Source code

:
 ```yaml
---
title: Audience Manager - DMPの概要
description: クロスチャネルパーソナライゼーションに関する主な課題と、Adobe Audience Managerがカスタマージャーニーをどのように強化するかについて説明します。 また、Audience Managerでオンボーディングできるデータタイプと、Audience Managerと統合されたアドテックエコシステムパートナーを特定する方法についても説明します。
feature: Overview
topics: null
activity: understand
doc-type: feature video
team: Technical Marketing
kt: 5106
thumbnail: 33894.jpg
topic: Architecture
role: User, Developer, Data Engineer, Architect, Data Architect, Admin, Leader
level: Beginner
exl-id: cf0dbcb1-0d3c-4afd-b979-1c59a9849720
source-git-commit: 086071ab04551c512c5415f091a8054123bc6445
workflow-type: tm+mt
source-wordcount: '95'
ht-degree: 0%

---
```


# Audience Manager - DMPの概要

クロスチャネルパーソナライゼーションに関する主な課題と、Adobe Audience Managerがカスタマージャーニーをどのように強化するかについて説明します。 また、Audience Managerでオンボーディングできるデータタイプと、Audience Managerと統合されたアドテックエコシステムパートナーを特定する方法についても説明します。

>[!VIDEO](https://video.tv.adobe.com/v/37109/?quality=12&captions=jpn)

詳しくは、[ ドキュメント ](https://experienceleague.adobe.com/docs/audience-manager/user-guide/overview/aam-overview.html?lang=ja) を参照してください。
* * * * *
WHAT YOU NEED TO DO: Please go through the entries and show every line with the word "https".

EXPECTED ANSWER:
>[!VIDEO](https://video.tv.adobe.com/v/37109/?quality=12&captions=jpn)
詳しくは、[ ドキュメント ](https://experienceleague.adobe.com/docs/audience-manager/user-guide/overview/aam-overview.html?lang=ja) を参照してください。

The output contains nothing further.